From the material below, give the number of lines that hold the string "subsubsection" and nothing further.

Content starts

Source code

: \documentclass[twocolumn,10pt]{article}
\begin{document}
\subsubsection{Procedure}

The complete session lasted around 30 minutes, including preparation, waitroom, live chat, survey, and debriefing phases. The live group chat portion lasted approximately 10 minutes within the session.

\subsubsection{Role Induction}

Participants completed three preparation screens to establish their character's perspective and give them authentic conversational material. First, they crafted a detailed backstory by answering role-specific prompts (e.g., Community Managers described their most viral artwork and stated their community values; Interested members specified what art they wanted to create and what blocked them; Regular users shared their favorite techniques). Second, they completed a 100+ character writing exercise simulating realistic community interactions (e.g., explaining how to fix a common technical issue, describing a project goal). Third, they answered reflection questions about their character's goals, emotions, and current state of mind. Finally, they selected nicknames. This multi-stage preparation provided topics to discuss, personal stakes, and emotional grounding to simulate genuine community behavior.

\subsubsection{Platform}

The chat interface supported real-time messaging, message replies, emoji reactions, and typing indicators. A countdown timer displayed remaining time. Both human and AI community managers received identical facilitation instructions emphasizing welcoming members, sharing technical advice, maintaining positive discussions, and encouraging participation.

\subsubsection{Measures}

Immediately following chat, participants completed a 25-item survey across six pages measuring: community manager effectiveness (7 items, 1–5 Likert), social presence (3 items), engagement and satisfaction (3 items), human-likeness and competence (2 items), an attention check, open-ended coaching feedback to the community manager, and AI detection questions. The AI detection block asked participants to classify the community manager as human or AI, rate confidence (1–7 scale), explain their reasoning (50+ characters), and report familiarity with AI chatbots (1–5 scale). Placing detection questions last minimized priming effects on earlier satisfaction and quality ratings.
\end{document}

Content ends

Completed exercise
4